## What you have to do
Each line of the data below holding the word "해보세요" must be copied.

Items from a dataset
"""
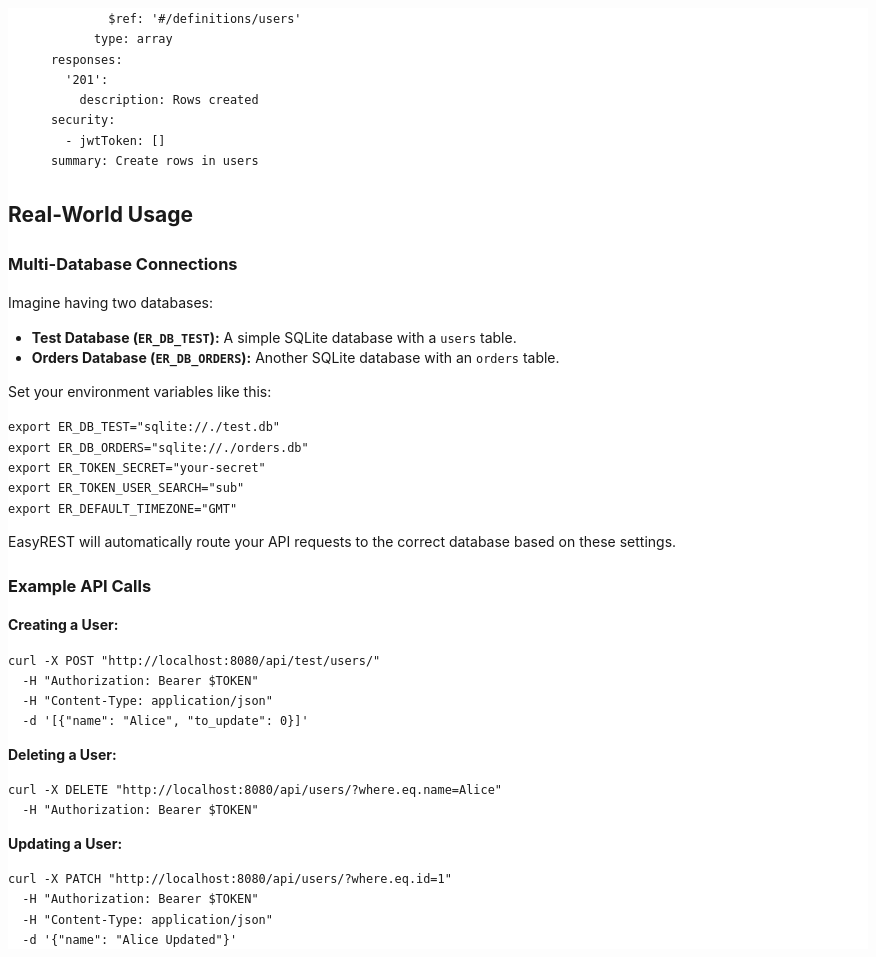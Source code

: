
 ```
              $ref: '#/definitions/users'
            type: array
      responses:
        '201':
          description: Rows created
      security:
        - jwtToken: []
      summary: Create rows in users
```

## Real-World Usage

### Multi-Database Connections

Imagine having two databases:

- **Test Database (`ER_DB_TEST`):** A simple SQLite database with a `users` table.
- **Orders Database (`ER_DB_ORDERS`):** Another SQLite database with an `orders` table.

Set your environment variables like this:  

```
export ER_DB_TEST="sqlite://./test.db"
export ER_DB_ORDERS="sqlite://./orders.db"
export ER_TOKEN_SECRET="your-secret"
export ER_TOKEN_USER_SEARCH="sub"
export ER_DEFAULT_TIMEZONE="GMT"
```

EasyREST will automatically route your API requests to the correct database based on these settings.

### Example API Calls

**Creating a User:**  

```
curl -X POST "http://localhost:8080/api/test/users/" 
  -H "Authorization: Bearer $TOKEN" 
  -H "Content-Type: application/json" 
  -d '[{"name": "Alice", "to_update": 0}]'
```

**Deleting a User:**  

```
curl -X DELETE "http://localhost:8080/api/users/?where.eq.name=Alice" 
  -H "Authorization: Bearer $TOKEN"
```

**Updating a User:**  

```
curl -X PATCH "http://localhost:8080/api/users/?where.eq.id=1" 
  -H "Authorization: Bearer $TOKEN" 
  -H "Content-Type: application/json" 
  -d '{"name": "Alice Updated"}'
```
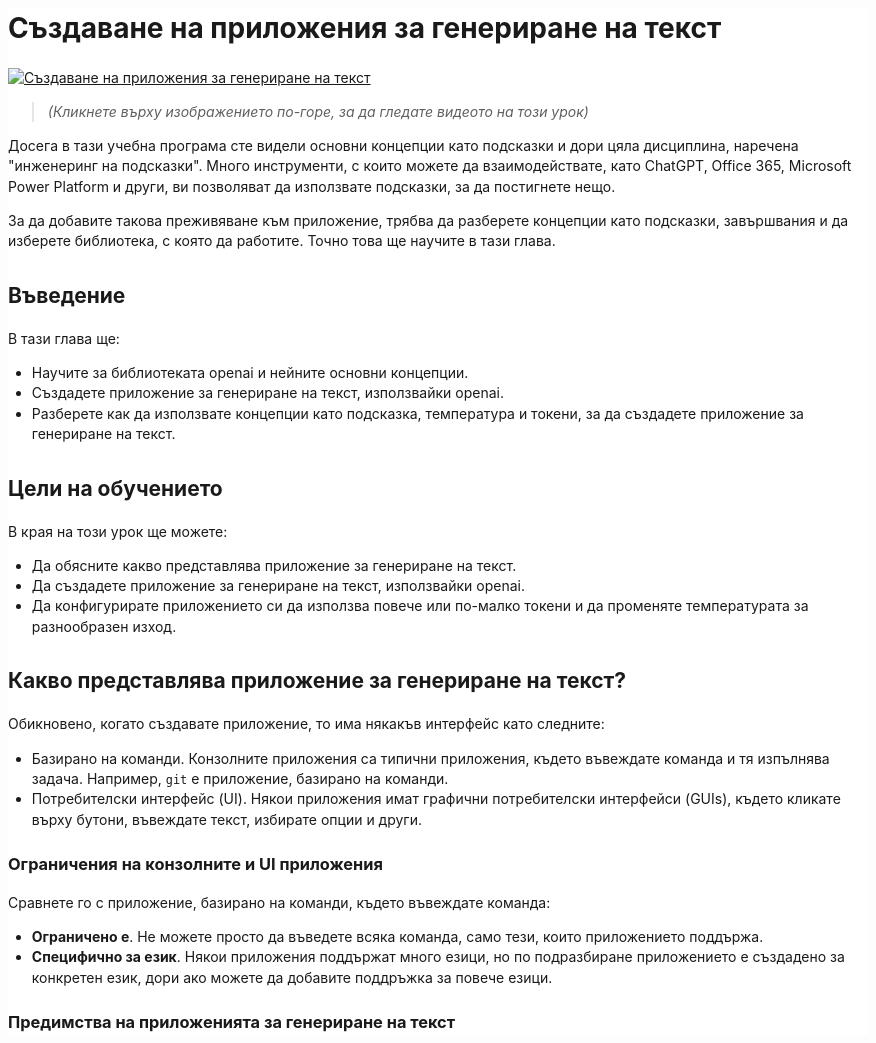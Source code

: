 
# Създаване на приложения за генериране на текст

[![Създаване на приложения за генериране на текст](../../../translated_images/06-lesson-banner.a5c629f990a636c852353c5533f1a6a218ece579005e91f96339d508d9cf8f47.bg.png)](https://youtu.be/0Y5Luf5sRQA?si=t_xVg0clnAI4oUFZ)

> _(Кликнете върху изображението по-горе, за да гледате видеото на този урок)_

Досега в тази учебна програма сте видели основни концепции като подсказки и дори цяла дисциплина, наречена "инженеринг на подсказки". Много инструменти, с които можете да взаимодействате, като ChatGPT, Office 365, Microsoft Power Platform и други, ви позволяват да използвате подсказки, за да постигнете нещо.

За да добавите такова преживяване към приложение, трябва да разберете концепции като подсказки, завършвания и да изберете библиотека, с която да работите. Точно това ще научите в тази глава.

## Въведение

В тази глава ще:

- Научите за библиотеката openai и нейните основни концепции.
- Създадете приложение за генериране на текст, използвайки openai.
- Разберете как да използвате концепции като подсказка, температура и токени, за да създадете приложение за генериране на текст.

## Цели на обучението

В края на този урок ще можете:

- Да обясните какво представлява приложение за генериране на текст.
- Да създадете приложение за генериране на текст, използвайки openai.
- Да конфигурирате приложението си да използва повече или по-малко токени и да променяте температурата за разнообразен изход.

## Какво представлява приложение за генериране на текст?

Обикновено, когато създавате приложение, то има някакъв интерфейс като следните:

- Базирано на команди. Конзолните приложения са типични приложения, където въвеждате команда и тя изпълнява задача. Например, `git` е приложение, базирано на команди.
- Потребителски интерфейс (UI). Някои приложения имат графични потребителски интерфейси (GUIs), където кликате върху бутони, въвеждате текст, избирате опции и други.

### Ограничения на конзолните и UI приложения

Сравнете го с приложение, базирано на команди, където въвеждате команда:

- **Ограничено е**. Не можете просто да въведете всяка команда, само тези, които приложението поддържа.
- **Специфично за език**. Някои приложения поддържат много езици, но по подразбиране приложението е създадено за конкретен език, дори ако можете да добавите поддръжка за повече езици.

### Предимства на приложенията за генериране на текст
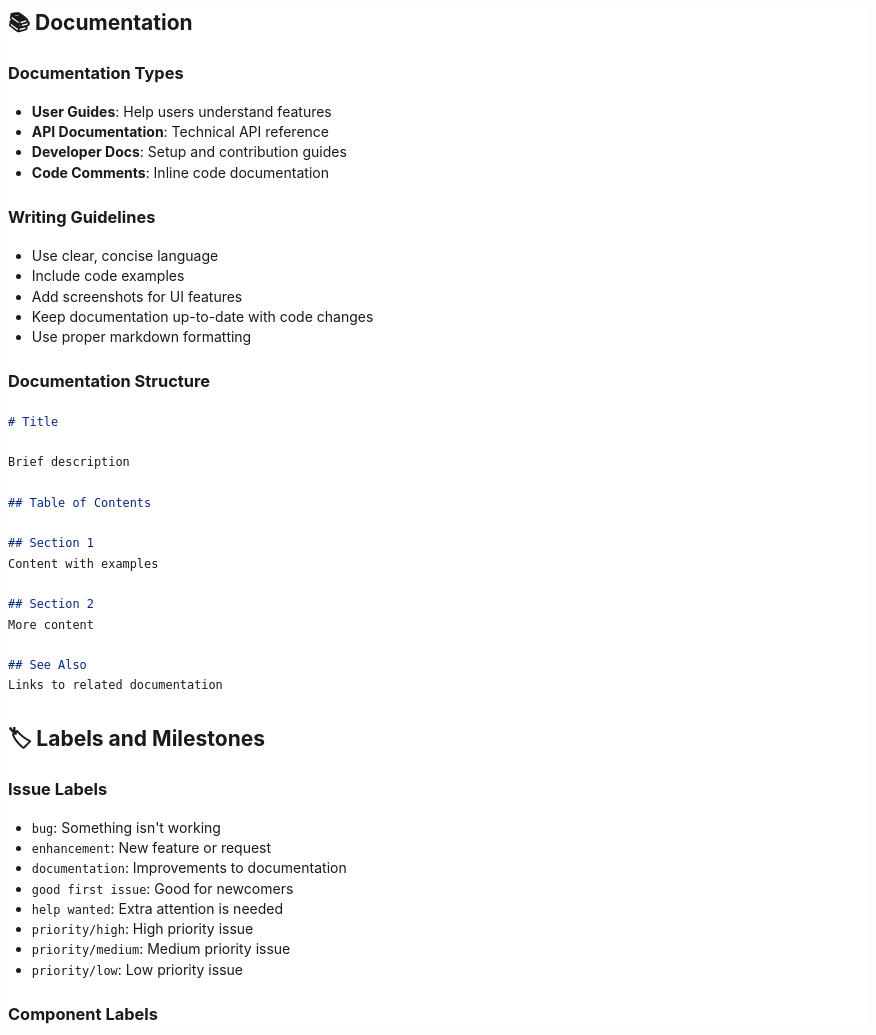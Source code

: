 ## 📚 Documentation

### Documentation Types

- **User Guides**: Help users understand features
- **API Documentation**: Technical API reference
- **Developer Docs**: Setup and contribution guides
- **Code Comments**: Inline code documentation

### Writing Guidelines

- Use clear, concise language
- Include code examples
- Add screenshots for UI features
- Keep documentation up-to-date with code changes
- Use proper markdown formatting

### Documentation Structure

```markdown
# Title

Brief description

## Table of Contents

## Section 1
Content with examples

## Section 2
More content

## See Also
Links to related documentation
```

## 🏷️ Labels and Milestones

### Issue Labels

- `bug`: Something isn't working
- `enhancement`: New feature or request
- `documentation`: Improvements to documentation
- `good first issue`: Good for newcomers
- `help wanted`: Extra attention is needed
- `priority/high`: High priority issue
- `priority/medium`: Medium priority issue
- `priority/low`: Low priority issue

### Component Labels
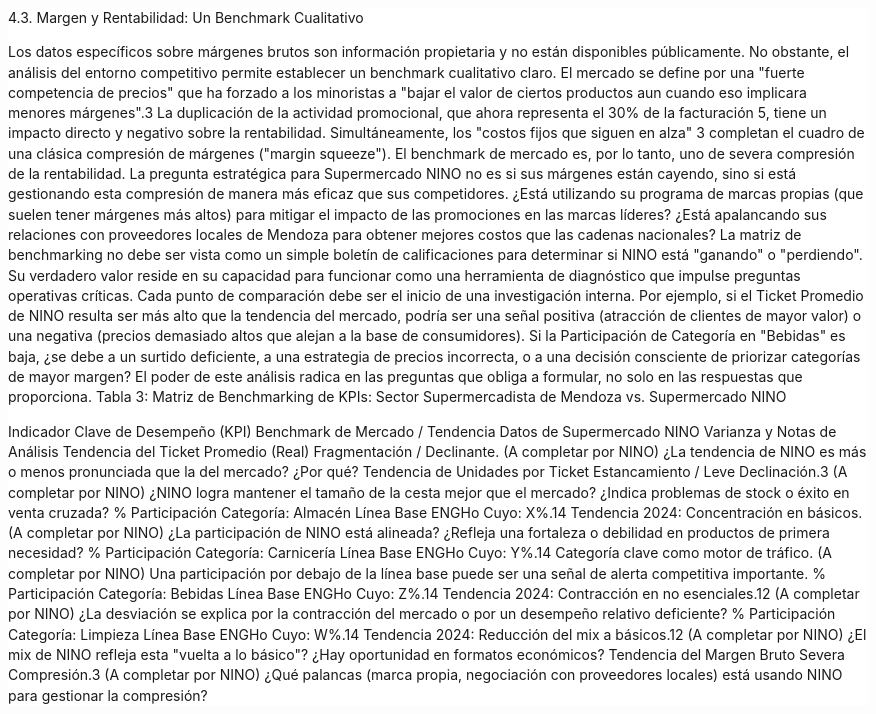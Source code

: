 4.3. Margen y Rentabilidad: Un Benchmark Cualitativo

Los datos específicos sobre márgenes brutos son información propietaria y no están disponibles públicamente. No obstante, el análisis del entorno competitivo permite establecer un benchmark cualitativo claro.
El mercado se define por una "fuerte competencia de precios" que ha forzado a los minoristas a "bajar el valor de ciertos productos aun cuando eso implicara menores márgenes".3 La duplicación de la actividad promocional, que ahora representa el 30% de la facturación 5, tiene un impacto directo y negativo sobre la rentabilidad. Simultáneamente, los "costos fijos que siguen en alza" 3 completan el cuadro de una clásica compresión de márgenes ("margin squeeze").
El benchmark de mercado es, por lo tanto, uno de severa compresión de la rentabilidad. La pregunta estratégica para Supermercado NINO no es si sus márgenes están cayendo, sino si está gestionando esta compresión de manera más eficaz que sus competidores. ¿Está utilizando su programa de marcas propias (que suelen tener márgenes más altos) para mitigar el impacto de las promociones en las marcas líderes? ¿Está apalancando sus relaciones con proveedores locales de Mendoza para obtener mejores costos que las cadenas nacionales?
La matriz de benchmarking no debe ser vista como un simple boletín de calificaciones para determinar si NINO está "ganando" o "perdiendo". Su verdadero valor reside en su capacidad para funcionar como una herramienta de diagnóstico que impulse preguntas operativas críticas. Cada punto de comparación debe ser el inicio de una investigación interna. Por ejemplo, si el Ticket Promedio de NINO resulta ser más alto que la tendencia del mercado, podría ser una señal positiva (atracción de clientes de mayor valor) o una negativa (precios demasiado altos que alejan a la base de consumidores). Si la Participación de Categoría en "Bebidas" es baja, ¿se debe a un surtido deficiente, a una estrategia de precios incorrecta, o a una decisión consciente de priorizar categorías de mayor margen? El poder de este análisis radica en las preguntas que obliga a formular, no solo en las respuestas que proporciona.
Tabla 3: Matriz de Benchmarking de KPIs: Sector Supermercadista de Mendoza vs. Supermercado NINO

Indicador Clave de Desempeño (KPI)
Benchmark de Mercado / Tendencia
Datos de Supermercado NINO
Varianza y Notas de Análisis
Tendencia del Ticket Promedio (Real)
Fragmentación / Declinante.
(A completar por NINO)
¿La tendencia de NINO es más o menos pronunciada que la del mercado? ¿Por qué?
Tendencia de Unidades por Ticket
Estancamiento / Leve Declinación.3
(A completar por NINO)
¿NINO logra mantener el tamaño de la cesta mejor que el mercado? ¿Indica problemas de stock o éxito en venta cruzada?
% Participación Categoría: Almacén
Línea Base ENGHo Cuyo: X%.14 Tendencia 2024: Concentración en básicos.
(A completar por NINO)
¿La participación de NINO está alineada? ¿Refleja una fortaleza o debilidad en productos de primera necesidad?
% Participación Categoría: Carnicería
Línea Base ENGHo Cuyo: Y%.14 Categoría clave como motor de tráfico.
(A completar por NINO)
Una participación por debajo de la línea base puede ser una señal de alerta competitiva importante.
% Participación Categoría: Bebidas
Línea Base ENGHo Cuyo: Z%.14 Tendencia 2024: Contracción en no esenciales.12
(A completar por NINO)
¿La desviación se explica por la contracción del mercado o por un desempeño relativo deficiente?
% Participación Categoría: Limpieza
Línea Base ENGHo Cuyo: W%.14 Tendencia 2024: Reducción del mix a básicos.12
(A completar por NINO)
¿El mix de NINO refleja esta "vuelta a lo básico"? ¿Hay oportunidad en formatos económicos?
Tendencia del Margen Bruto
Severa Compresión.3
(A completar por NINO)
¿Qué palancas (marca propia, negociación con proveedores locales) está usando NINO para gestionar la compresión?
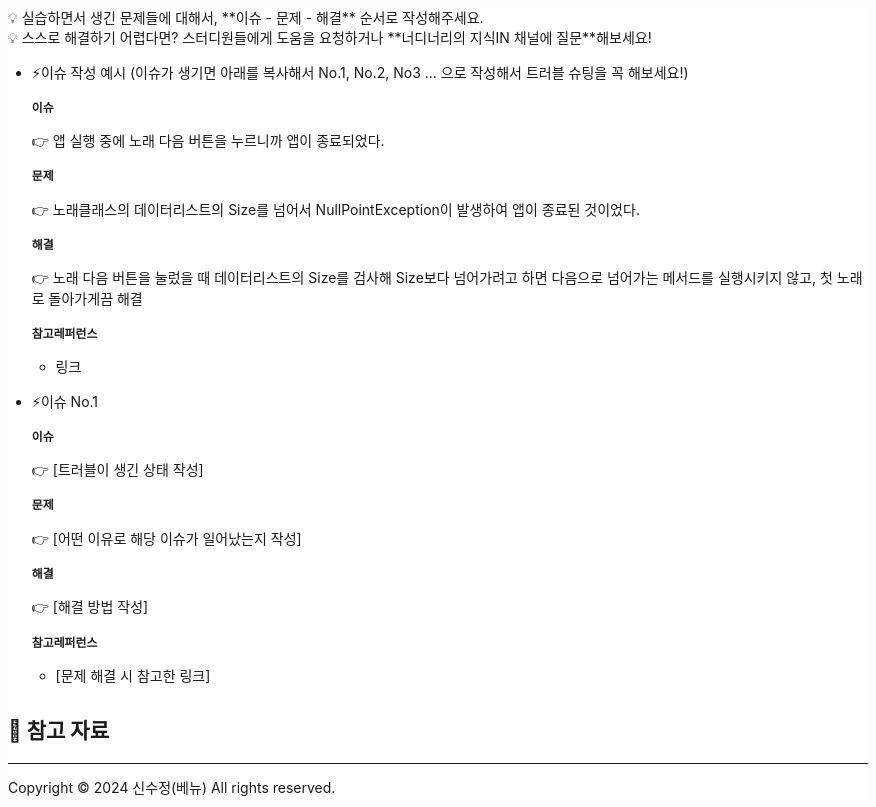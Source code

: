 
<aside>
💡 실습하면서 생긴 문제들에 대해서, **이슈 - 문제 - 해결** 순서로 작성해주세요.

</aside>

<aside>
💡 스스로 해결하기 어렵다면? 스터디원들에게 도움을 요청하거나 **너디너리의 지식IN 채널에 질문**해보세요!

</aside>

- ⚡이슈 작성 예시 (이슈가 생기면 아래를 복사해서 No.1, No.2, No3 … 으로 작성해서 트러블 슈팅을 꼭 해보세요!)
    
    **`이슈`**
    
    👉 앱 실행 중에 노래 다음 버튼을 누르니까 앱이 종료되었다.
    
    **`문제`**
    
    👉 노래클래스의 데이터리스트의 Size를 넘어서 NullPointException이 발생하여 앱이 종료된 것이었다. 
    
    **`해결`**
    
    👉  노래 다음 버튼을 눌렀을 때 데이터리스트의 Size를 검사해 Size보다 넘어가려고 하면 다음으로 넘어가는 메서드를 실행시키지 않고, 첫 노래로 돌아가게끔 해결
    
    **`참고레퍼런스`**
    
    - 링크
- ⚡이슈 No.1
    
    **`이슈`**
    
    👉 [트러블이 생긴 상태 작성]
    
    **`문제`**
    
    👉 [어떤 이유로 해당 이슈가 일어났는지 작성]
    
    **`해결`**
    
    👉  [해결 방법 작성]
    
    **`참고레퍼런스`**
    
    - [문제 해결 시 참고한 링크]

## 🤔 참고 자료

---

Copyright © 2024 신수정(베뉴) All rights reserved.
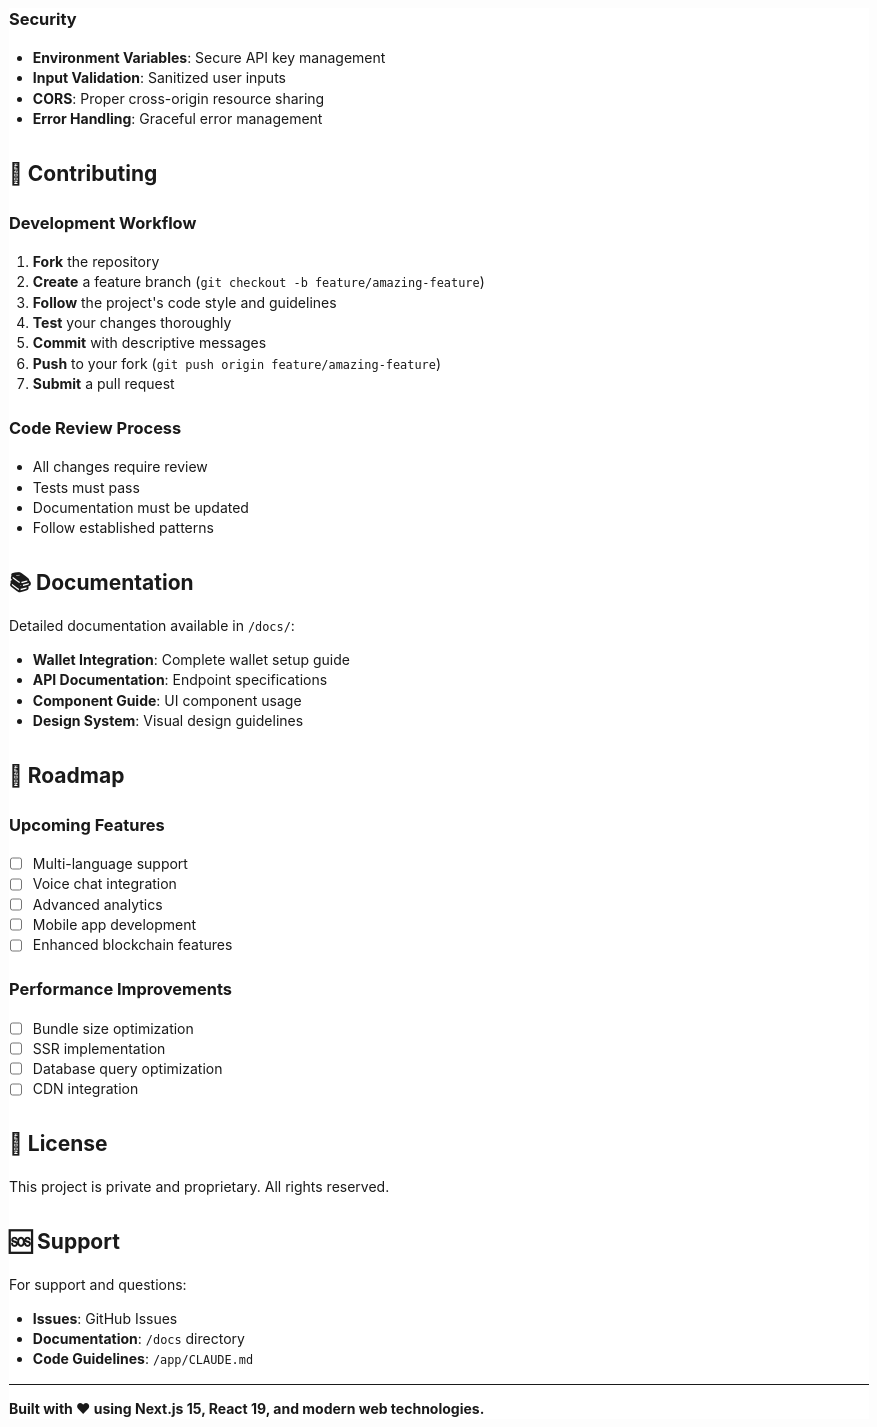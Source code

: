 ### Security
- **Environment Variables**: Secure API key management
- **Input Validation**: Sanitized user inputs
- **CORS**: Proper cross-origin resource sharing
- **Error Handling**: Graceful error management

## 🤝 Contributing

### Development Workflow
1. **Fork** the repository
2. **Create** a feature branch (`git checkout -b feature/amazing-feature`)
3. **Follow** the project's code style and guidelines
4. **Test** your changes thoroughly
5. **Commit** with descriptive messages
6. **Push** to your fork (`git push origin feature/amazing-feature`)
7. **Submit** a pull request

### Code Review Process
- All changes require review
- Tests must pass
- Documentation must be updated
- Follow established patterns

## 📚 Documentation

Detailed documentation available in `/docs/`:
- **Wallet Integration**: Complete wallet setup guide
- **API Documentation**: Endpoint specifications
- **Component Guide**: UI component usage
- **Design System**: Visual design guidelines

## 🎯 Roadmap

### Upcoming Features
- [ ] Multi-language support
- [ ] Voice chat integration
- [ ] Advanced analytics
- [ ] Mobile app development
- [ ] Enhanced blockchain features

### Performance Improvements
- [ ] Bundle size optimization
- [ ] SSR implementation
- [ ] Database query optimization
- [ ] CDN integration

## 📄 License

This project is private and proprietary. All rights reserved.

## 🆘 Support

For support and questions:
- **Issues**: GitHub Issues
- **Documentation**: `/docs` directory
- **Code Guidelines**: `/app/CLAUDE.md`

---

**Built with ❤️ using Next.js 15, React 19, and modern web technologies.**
"""
## Output of the exercise
💡 스스로 해결하기 어렵다면? 스터디원들에게 도움을 요청하거나 **너디너리의 지식IN 채널에 질문**해보세요!
- ⚡이슈 작성 예시 (이슈가 생기면 아래를 복사해서 No.1, No.2, No3 … 으로 작성해서 트러블 슈팅을 꼭 해보세요!)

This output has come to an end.